BB: The Department of Defense wanted a standard business language. Charlie Phillips, myself, and others started CODASYL (Conference on Data Systems Languages) to assist in the effort. This was in 1959. Also, there was one improvement in hardware after another at IBM. The opcode (operation code) structure changed every time. There was no way we could build software for every machine going out. So COBOL was in IBM’s interest too.

CR: Was Univac’s Flow-Matic the driving force behind COBOL.

BB: Flow-Matic was part of it. IBM brought to the table a language called COMTRAN, short for Commercial Translator, that contained many of the ideas found in COBOL. We had been working since 1958 on COMTRAN. COMTRAN was a competitor to Flow-Matic.

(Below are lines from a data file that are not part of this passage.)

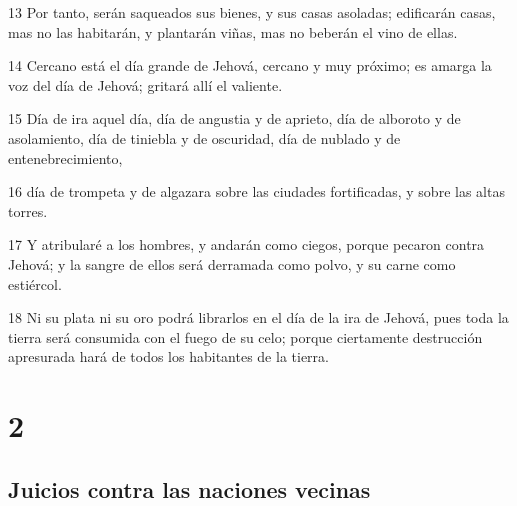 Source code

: \par 13 Por tanto, serán saqueados sus bienes, y sus casas asoladas; edificarán casas, mas no las habitarán, y plantarán viñas, mas no beberán el vino de ellas.
\par 14 Cercano está el día grande de Jehová, cercano y muy próximo; es amarga la voz del día de Jehová; gritará allí el valiente.
\par 15 Día de ira aquel día, día de angustia y de aprieto, día de alboroto y de asolamiento, día de tiniebla y de oscuridad, día de nublado y de entenebrecimiento,
\par 16 día de trompeta y de algazara sobre las ciudades fortificadas, y sobre las altas torres.
\par 17 Y atribularé a los hombres, y andarán como ciegos, porque pecaron contra Jehová; y la sangre de ellos será derramada como polvo, y su carne como estiércol.
\par 18 Ni su plata ni su oro podrá librarlos en el día de la ira de Jehová, pues toda la tierra será consumida con el fuego de su celo; porque ciertamente destrucción apresurada hará de todos los habitantes de la tierra.

\chapter{2}

\section*{Juicios contra las naciones vecinas}

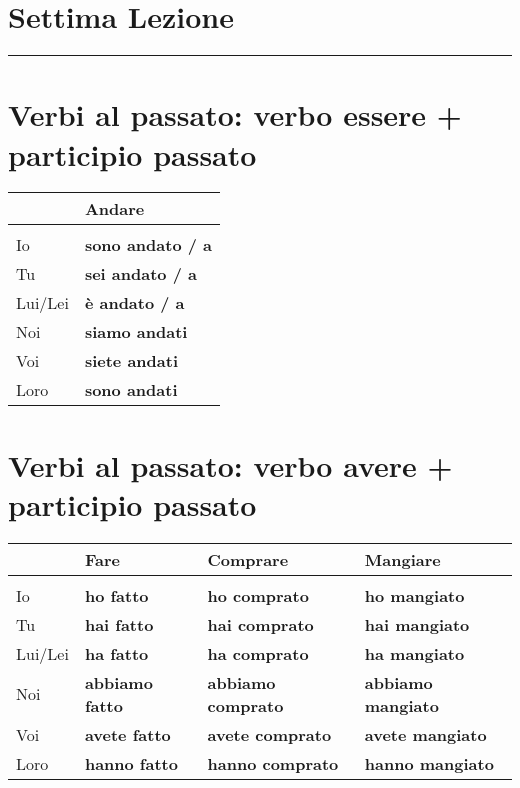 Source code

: \documentclass[letter,11pt]{article}
\begin{document}
\section*{\Large{Settima Lezione}}
\noindent\rule{16cm}{1pt}

\setlength{\parindent}{260pt}

\vskip 0.2in
\section*{Verbi al passato: verbo essere + participio passato}
\vskip 0.2in

\begin{tabular}{ |p{2cm}| p{3cm}| }
      & Andare   \\
    \hline
    \hline
     &    \\ \hline
    Io      & {\bf sono andato / a}     \\ \hline
    Tu      & {\bf sei andato / a}      \\ \hline
    Lui/Lei & {\bf è andato / a}        \\ \hline
    Noi     & {\bf siamo andati}    \\ \hline
    Voi     & {\bf siete andati}    \\ \hline
    Loro    & {\bf sono andati}    \\ \hline
    \hline
\end{tabular}

\vskip 0.2in
\section*{Verbi al passato: verbo avere + participio passato}
\vskip 0.2in

\begin{tabular}{ |p{2cm}| p{4cm}| p{4cm}| p{4cm}| }
      & Fare  & Comprare & Mangiare  \\
    \hline
    \hline
     &  &  & \\ \hline
    Io      & {\bf ho fatto}      & {\bf ho comprato}     &  {\bf ho mangiato} \\ \hline
    Tu      & {\bf hai fatto}     & {\bf hai comprato}  &  {\bf hai mangiato}  \\ \hline
    Lui/Lei & {\bf ha fatto}      & {\bf ha comprato}   &  {\bf ha mangiato}\\ \hline
    Noi     & {\bf abbiamo fatto} & {\bf abbiamo comprato} & {\bf abbiamo mangiato} \\ \hline
    Voi     & {\bf avete fatto}   & {\bf avete comprato}   &  {\bf avete mangiato}  \\ \hline
    Loro    & {\bf hanno fatto}   & {\bf hanno comprato}   &  {\bf hanno mangiato}  \\ \hline
    \hline
\end{tabular}
\end{document}
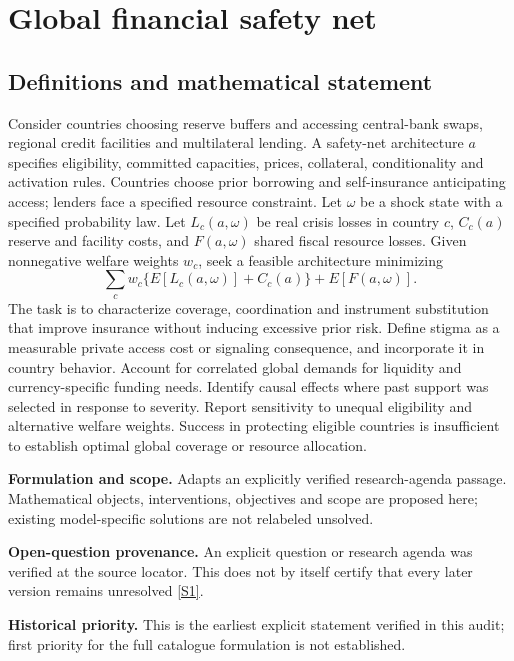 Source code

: \documentclass[11pt]{article}
\newcommand{\sref}[2]{\hyperlink{source:#1:#2}{[S#2]}}
\begin{document}
\section*{Global financial safety net}\label{30007621}
\subsection{Definitions and mathematical statement}
Consider countries choosing reserve buffers and accessing central-bank swaps, regional credit facilities and multilateral lending. A safety-net architecture \(a\) specifies eligibility, committed capacities, prices, collateral, conditionality and activation rules. Countries choose prior borrowing and self-insurance anticipating access; lenders face a specified resource constraint. Let \(\omega\) be a shock state with a specified probability law. Let \(L_c(a,\omega)\) be real crisis losses in country \(c\), \(C_c(a)\) reserve and facility costs, and \(F(a,\omega)\) shared fiscal resource losses. Given nonnegative welfare weights \(w_c\), seek a feasible architecture minimizing
\[\sum_cw_c\{E[L_c(a,\omega)]+C_c(a)\}+E[F(a,\omega)].\]
The task is to characterize coverage, coordination and instrument substitution that improve insurance without inducing excessive prior risk. Define stigma as a measurable private access cost or signaling consequence, and incorporate it in country behavior. Account for correlated global demands for liquidity and currency-specific funding needs. Identify causal effects where past support was selected in response to severity. Report sensitivity to unequal eligibility and alternative welfare weights. Success in protecting eligible countries is insufficient to establish optimal global coverage or resource allocation.

\par\textbf{Formulation and scope.} Adapts an explicitly verified research-agenda passage. Mathematical objects, interventions, objectives and scope are proposed here; existing model-specific solutions are not relabeled unsolved.

\par\textbf{Open-question provenance.} An explicit question or research agenda was verified at the source locator. This does not by itself certify that every later version remains unresolved \sref{30007621}{1}.

\par\textbf{Historical priority.} This is the earliest explicit statement verified in this audit; first priority for the full catalogue formulation is not established.
\end{document}
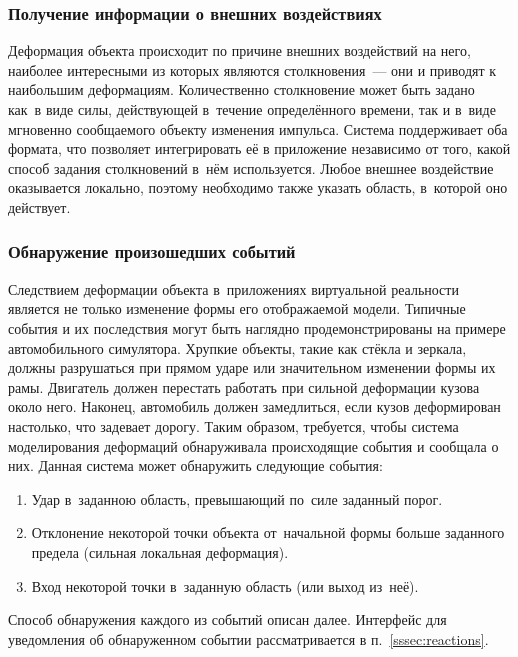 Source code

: \documentclass[a4paper, 14pt, titlepage]{extarticle}
\begin{document}
      \subsubsection{Получение информации о внешних воздействиях}\label{sssec:external_forces}

        Деформация объекта происходит по причине внешних воздействий на него, наиболее интересными
        из которых являются столкновения~--- они и приводят к наибольшим деформациям. Количественно
        столкновение может быть задано как~в виде силы, действующей в~течение определённого времени, так и
        в~виде мгновенно сообщаемого объекту изменения импульса.
        Система поддерживает оба формата, что позволяет интегрировать её в приложение независимо от
        того, какой способ задания столкновений в~нём используется.
        Любое внешнее воздействие оказывается локально, поэтому необходимо также указать область,
        в~которой оно действует.

      \subsubsection{Обнаружение произошедших событий}\label{sssec:events}

        Следствием деформации объекта в~приложениях виртуальной реальности является не только
        изменение формы его отображаемой модели. Типичные события и их последствия могут быть
        наглядно продемонстрированы на примере автомобильного симулятора. Хрупкие объекты, такие как
        стёкла и зеркала, должны разрушаться при прямом ударе или значительном изменении формы их
        рамы. Двигатель должен перестать работать при сильной деформации кузова около него.
        Наконец, автомобиль должен замедлиться, если кузов деформирован настолько, что задевает
        дорогу. Таким образом, требуется, чтобы система моделирования деформаций обнаруживала
        происходящие события и сообщала о них. Данная система может обнаружить следующие события:
        \begin{enumerate}
          \item Удар в~заданною область, превышающий по~силе заданный порог.
          \item Отклонение некоторой точки объекта от~начальной формы больше заданного предела
          (сильная локальная деформация).
          \item Вход некоторой точки в~заданную область (или выход из~неё).
        \end{enumerate}
        Способ обнаружения каждого из событий описан далее. Интерфейс для уведомления об
        обнаруженном событии рассматривается в п.~\ref{sssec:reactions}.
\end{document}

CR: How did you arrive at the name COBOL?

BB: Cobol to me has a nice round sound - a lyrical quality (drawing an imaginary hourglass in the air). The sound reminds me of a women’s figure.

CR: Are you saying that Cobol, the language that is often considered the epitome of design by committee and bureaucracy, was named with Venus de Milo musings in mind?

BB: Yes (laughing).

CR: I must say I've been programming for over 20 years in Cobol and never heard that one. What did Grace Hopper have to say about your metaphorical naming?

BB: She just laughed and said okay.

CR: I hate to ask what some of the other names for Cobol could have been. What led to the creation of ASCII?

BB: I surveyed the number of character sets and found 60. So I helped form BEMA (Business Equipment Manufactures Association) which was the beginning of the X3 committee which was tasked with the responsibility to define a standard character set.

CR: Here you are helping create the ASCII standard and IBM remains in the EBCDIC camp. What’s that all about?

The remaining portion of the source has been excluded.